The Hollywood Reporter reviews GEP friends’ THE TRANSFIGURATION:
An orphaned African-American teen leads a secret life fed by vampire lore in Michael O’Shea’s indie debut, premiering at Cannes in Un Certain Regard.
Wide-ranging references to vampire mythology in literature and cinema are scattered throughout writer-director Michael O’Shea’s low-key but absorbing first feature, The Transfiguration. But what distinguishes this stripped-down anti-horror film — set amid the housing projects and lonely beachfronts of the Rockaways in Queens, New York — is its absence of the supernatural. While death by bloodsucking is very much a factor, this is actually a subdued, contemplative drama about the lingering trauma of grief and the efforts of an introspective teenager to invent an invulnerable persona to shield and ultimately release him.
Genre consumers addicted to fast-cut thrills and gory excesses are unlikely to remain glued to this unapologetically downbeat film, though its acknowledgement of influences from Murnau’s Nosferatu through George A. Romero’s Martin and Kathryn Bigelow’s Near Dark to Tomas Alfredson’s Let the Right One In will stoke some interest in serious aficionados. The core audience is more likely to be admirers of austere indies that bring an unvarnished gaze (and unhurried pacing) to the wounded casualties on the far fringes of metropolitan life.
In that respect, the relatively untrafficked screen setting, a low-income area still somewhat dazed by the physical and economic battering of Hurricane Sandy in 2012, with Manhattan both a subway ride and a world away, adds authenticity. Subtext themes of poverty, race and class are ingrained in the visuals, without the need for commentary. And cinematographer Sung Rae Cho’s tack of viewing the protagonists in wide-shot exteriors that emphasize their solitude in this environment — particularly the shoreline and boardwalk scenes — adds to the melancholy feel.
The movie opens with a sly bit of audience deception in a public restroom, where the sounds emerging from behind a cubicle door and the two pairs of feet visible underneath give the impression of illicit sex. But 14-year-old Milo (Eric Ruffin) is soon revealed to be chowing down on the neck of a facility user, before lifting the dead guy’s cash and making a calm exit.
An introverted black kid bullied at school and called a freak by local gang members, friendless Milo lives under the guardianship of his older brother Lewis (Aaron Clifton Moten), a military vet who spends his days planted on the couch watching mindless TV. It’s suggested that Lewis was once a gang member, but depression over their mother’s suicide has taken its toll on both brothers.

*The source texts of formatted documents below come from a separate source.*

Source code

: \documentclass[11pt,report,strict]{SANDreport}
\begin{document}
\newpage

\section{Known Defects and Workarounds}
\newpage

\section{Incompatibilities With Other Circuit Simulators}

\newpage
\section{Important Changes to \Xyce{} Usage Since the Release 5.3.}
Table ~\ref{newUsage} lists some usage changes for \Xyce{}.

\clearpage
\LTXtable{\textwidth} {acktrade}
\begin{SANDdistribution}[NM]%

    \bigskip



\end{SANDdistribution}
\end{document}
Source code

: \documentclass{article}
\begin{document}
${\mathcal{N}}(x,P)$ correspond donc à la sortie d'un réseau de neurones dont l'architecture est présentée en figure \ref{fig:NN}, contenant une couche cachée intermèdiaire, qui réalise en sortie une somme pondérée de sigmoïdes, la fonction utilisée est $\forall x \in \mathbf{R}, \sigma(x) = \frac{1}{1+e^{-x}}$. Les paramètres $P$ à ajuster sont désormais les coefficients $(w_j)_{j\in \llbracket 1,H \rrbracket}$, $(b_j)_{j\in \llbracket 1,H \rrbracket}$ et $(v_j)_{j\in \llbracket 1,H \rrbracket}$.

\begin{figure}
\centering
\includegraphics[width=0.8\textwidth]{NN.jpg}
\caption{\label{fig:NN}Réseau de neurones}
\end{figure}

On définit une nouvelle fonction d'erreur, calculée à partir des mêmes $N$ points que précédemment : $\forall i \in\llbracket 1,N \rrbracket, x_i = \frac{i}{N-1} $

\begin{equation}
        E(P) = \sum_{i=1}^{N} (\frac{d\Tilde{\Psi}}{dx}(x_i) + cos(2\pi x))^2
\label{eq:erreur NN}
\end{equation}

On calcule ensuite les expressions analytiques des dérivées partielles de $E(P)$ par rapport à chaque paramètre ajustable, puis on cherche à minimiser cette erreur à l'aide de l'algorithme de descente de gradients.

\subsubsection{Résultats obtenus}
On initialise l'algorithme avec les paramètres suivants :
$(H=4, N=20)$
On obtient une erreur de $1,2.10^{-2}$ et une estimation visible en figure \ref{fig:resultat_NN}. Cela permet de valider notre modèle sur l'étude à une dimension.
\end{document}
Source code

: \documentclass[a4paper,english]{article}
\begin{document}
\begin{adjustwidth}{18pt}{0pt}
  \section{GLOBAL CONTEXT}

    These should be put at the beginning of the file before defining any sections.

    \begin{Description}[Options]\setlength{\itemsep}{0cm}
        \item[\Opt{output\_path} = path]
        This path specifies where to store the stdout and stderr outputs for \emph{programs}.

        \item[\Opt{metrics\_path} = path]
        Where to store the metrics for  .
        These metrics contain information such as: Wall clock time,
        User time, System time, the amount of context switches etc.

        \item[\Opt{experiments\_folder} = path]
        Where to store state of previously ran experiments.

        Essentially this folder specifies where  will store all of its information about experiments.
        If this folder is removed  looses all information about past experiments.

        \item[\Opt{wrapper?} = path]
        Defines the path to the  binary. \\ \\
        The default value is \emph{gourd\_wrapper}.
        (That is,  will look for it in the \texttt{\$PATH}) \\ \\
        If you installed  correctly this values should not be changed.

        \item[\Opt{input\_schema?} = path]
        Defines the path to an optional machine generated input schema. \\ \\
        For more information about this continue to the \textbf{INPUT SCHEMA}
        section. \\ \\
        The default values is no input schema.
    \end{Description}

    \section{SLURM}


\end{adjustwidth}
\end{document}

Their father died when Milo was eight.
Milo’s room is his sanctuary, where he watches gruesome nature videos online (scavenger ants devouring prey, lions ripping into an animal carcass) and stashes his loot behind an eclectic stack of VHS vampire flicks, such as The Lost Boys, Fright Night, Nadja and Dracula Untold. (In a jokey reference played straight, he dismisses The Twilight Saga as “unrealistic,” without having seen any of it.) He keeps detailed notebooks full of diagrams and long essays about the rules of hunting and killing.
When a slightly older white girl, Sophie (Chloe Levine), moves into the building to stay with her volatile grandfather, Milo finds an awkward kinship with the fellow orphan, a cutter with self-esteem issues. The film appears to be setting up a twist on the central character dynamic from the terrific Let the Right One In, and alluding to that far superior genre piece does O’Shea no favors. However, the friendship between Milo and Sophie eventually develops in different directions as he purposefully follows a plan that will provide deliverance for her and liberation for him, even if it comes with tragedy.
O’Shea’s storytelling skills sometimes border on the, ahem, anemic, sticking to detached, observational mode when the film could use more muscular forward momentum. But his tenderness toward his characters keeps it watchable. Despite the extreme nature of Milo’s secret life — camping out in Central Park to find victims among the bums that wander the grounds at night — in Ruffin’s internalized performance he is always a damaged boy alone in his pain. The same kind of unshowy rawness characterizes the work of Levine and Moten, yielding several moments that are understated but affecting.
In an insider nod to horror fans, Lloyd Kaufman and Larry Fessenden make brief appearances in ill-fated encounters with Milo. The bloodletting here is a million miles away from the cartoonish schlock violence of Kaufman’s Troma brand, but not entirely unrelated to some of Fessenden’s low-budget early horror films, with their focus on human psychology and social milieu over traditional genre elements. Fessenden’s long association with Kelly Reichardt as a producer also is relevant, given the acknowledged influence here of that filmmaker’s minimalist realism.
O’Shea uses the bursts of droning ambient noise and the somber electronic sounds of Margaret Chardiet’s score to arresting effect. But he’s less interested in creating suspense or pumping up atmosphere than in exploring the ways in which horror, and its intoxicating relationship with death, can be a paradoxical balm for the more earthly cruelties of life. That makes The Transfiguration a difficult movie to classify, but one with an emotional depth that creeps up on you.